GPT OSS 20B is a large language model optimized for low-latency inference, local deployments, and specialized use cases. It provides strong reasoning capabilities with adjustable reasoning depth, making it suitable for applications that require transparency, control, and efficient execution without large GPU infrastructure.

Model at a Glance

FeatureDetails
Model IDopenai/gpt-oss-20b
ProviderOpenAI
ArchitectureCompact Mixture-of-Experts (MoE) with SwiGLU activations, Token-choice MoE, Alternating attention mechanism
Model Size20.9B Params
Parameters4
Context Length131.1k Tokens
Training DataComprehensive safety evaluation and testing protocols, Global community feedback integration

When to use?

You should consider using GPT OSS 20B if:
  • You need fast, low-latency inference
  • You want control over reasoning depth
  • Your application benefits from transparent reasoning
  • You are building tool-based or agentic workflows
  • You want to fine-tune on consumer-grade hardware This model is not intended as a lightweight chat model, but as a reasoning-focused inference model.

Reasoning Control

GPT OSS 20B allows you to control how deeply the model reasons before responding.
LevelWhat it means
LowFast responses for simple conversations
MediumBalanced speed and reasoning depth
HighDeep, multi-step analysis for complex tasks
You can set the reasoning level directly in the system prompt:
Reasoning: high

Inference Parameters

Parameter NameTypeDefaultDescription
StreamingbooleantrueEnable streaming responses for real-time output.
Temperaturenumber0.7Controls randomness.

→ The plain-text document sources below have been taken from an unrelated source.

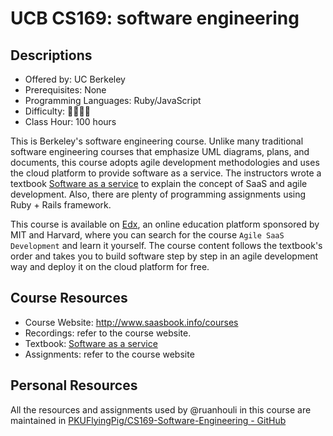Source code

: # UCB CS169: software engineering

## Descriptions

- Offered by: UC Berkeley
- Prerequisites: None
- Programming Languages: Ruby/JavaScript
- Difficulty: 🌟🌟🌟🌟
- Class Hour: 100 hours

This is Berkeley's software engineering course. Unlike many traditional software engineering courses that emphasize UML diagrams, plans, and documents, this course adopts agile development methodologies and uses the cloud platform to provide software as a service. The instructors wrote a textbook [Software as a service](https://github.com/PKUFlyingPig/CS169-Software-Engineering/blob/master/saasbook.pdf) to explain the concept of SaaS and agile development. Also, there are plenty of programming assignments using Ruby + Rails framework.

This course is available on [Edx](https://www.edx.org/), an online education platform sponsored by MIT and Harvard, where you can search for the course `Agile SaaS Development` and learn it yourself. The course content follows the textbook's order and takes you to build software step by step in an agile development way and deploy it on the cloud platform for free.

## Course Resources

- Course Website: <http://www.saasbook.info/courses>
- Recordings: refer to the course website.
- Textbook: [Software as a service](https://github.com/PKUFlyingPig/CS169-Software-Engineering/blob/master/saasbook.pdf)
- Assignments: refer to the course website

## Personal Resources

All the resources and assignments used by @ruanhouli in this course are maintained in [PKUFlyingPig/CS169-Software-Engineering - GitHub](https://github.com/PKUFlyingPig/CS169-Software-Engineering)
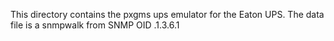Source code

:This directory contains the pxgms ups emulator for the Eaton UPS. The data
file is a snmpwalk from SNMP OID .1.3.6.1
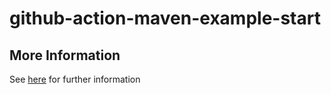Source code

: # github-action-maven-example-start

## More Information
See [here](https://medium.com/@alexander.volminger/ci-cd-for-java-maven-using-github-actions-d009a7cb4b8f
) for further information 

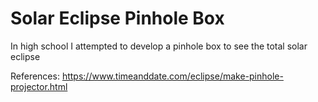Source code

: # Solar Eclipse Pinhole Box

In high school I attempted to develop a pinhole box to see the total solar eclipse

References:
https://www.timeanddate.com/eclipse/make-pinhole-projector.html
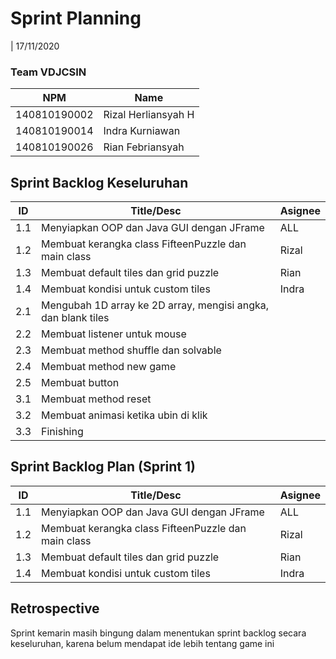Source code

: # Sprint Planning

| 17/11/2020

### Team VDJCSIN

| NPM          | Name                |
| ------------ | ------------------- |
| 140810190002 | Rizal Herliansyah H |
| 140810190014 | Indra Kurniawan     |
| 140810190026 | Rian Febriansyah    |

## Sprint Backlog Keseluruhan

| ID  | Title/Desc                                                    | Asignee  |
| --- | ------------------------------------------------------------- | -------- |
| 1.1 | Menyiapkan OOP dan Java GUI dengan JFrame                     | ALL      |
| 1.2 | Membuat kerangka class FifteenPuzzle dan main class           | Rizal    |
| 1.3 | Membuat default tiles dan grid puzzle                         | Rian     |
| 1.4 | Membuat kondisi untuk custom tiles                            | Indra    |
| 2.1 | Mengubah 1D array ke 2D array, mengisi angka, dan blank tiles |          |
| 2.2 | Membuat listener untuk mouse                                  |          |
| 2.3 | Membuat method shuffle dan solvable                           |          |
| 2.4 | Membuat method new game                                       |          |
| 2.5 | Membuat button                                                |          |
| 3.1 | Membuat method reset                                          |          |
| 3.2 | Membuat animasi ketika ubin di klik                           |          |
| 3.3 | Finishing                                                     |          |

## Sprint Backlog Plan (Sprint 1)

| ID  | Title/Desc                                                    | Asignee  |
| --- | ------------------------------------------------------------- | -------- |
| 1.1 | Menyiapkan OOP dan Java GUI dengan JFrame                     | ALL      |
| 1.2 | Membuat kerangka class FifteenPuzzle dan main class           | Rizal    |
| 1.3 | Membuat default tiles dan grid puzzle                         | Rian     |
| 1.4 | Membuat kondisi untuk custom tiles                            | Indra    |

## Retrospective

Sprint kemarin masih bingung dalam menentukan sprint backlog secara keseluruhan, karena belum mendapat ide lebih tentang game ini
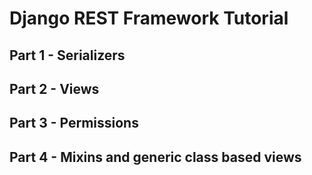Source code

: # Django REST Framework Tutorial

## Part 1 - Serializers

## Part 2 - Views

## Part 3 - Permissions

## Part 4 - Mixins and generic class based views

Higher values mean more creative but less predictable output.
Max Tokensnumber4096Maximum number of tokens to generate in the response.
Top Pnumber1Nucleus sampling: considers tokens with top_p probability mass.

Key Features

  1. Low-latency reasoning – Optimized for fast inference while providing strong reasoning capabilities with adjustable reasoning depth.
  2. Adjustable reasoning depth – Allows control over how deeply the model analyzes a problem (low, medium, high) for speed or detailed multi-step reasoning.
  3. Transparency and debugging – Provides full chain-of-thought access, making outputs easier to understand and debug.
  4. Agentic and tool capabilities – Supports function calling, web browsing, structured outputs, and tool-based workflows for advanced applications.

Chain-of-Thought Access

The model provides full chain-of-thought visibility, enabling :
  • Easier debugging
  • Better understanding of how responses are generated
  • Increased trust in outputs

Tool and Agent Capabilities

GPT OSS 20B supports agentic workflows and tool usage including:
  • Function calling with defined schemas
  • Web browsing using built-in browsing tools
  • Agentic operations such as browser-based tasks
  • Structured outputs

Summary

GPT OSS 20B is a low-latency reasoning model designed for efficient inference and local deployments.
  • It provides adjustable reasoning depth to balance speed and analysis.
  • The model exposes internal reasoning for transparency and debugging.
  • It supports agentic workflows, tool usage, and structured outputs.
  • GPT-OSS 20B can be fine-tuned and run on consumer-grade hardware.